2.    Mal wieder ein Buch so richtig schnell durchzulesen schaffe ich momentan einfach nicht. Jedenfalls nicht in der nächsten Zeit. Irgendwie habe ich mir zu viele Schreibprojekte aufgehalst, um noch wirklich Zeit zum Lesen zu finden . Was wirklich schade ist,denn gerade das Lesen ist das zweitbeste Mittel, um besser zu Schreiben. Ich nutze dann aber erst mal weiterhin das erstbeste Mittel: Das Schreiben.

3.  Meine letzte Fahrt mit dem Auto war Zwecks DVD-Kauf zu einem Elektrofachmarkt, dessen Namen ich hier Zwecks Werbung nicht nennen will. Kleiner Tipp: Die Preise sind teilweise absolut lächerlich in dem Schuppen. Ich habe aber trotzdem ein bisschen was gefunden. Eine wilde Mischung aus guten Filmen, vielversprechenden Filmen, und Filmen, die eindeutig auf dem Filmschrottplatz landen werden. (Jetzt habe ich doch Werbung gemacht. Verdammt.

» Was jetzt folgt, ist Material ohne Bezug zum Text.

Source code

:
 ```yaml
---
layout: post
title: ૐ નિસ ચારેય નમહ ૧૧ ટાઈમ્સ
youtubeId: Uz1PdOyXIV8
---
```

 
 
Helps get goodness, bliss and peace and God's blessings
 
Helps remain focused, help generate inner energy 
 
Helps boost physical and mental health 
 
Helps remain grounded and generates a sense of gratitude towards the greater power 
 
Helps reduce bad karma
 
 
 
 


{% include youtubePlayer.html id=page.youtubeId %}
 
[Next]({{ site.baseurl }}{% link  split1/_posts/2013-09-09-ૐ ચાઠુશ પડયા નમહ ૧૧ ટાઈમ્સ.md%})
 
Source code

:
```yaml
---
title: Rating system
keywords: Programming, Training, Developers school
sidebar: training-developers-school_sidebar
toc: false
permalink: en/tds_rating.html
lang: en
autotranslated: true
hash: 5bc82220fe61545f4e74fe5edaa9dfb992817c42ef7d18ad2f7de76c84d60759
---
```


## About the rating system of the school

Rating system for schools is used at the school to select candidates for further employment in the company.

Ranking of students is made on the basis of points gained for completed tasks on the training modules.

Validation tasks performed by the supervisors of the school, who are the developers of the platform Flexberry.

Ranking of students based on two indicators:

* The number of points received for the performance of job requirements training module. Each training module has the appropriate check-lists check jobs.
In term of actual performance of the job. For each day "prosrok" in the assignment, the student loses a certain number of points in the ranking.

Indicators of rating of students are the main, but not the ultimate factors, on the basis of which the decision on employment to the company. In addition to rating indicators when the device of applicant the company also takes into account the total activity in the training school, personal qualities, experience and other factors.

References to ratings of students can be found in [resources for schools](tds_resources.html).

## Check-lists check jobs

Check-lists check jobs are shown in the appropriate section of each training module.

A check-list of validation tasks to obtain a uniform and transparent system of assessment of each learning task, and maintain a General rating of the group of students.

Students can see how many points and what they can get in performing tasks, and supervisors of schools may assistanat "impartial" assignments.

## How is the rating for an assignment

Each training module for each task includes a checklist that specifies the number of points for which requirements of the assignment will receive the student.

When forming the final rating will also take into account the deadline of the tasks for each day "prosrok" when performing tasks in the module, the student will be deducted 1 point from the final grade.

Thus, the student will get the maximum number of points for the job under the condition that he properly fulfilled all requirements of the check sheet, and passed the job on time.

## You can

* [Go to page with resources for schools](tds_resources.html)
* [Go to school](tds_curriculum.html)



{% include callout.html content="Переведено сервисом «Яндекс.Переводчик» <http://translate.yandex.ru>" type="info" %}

Naja, immerhin für ein eigenes Projekt).

4.    Diese ganzen Young Adult Dystopien reizten mich nicht. Denn nichts von diesem weichgespülten Müll, der gerade so angesagt ist, wird Battle Royale auch nur ansatzweise das Wasser reichen können, was dieses Thema angeht.

5.   Mein letzter Flug  war auf die Fresse. Ansonsten bin ich noch nie geflogen.

6.    Einen guten/vielversprechenden/schrottigen Film gönne ich mir sonntags gerne. Denn dafür ist der Sonntag da.

7.  Was das Wochenende angeht, heute Abend freue ich mich auf eine kleine Spielsession mit meinem Kollegen in der Hoffnung, dass wir endlich mal Uncharted 3 auf dem höchsten Schwierigkeitsgrad durchgezockt kriegen, morgen habe ich  jede Menge Schreibkram geplant und Sonntag möchte ich auch etwas schreiben und wahrscheinlich ein oder zwei Filme gucken. Eventuell verbinde ich auch beides miteinander und erstelle neues Material für Filmschrott (man, jetzt reicht es aber auch mal mit der billigen Werbung hier)!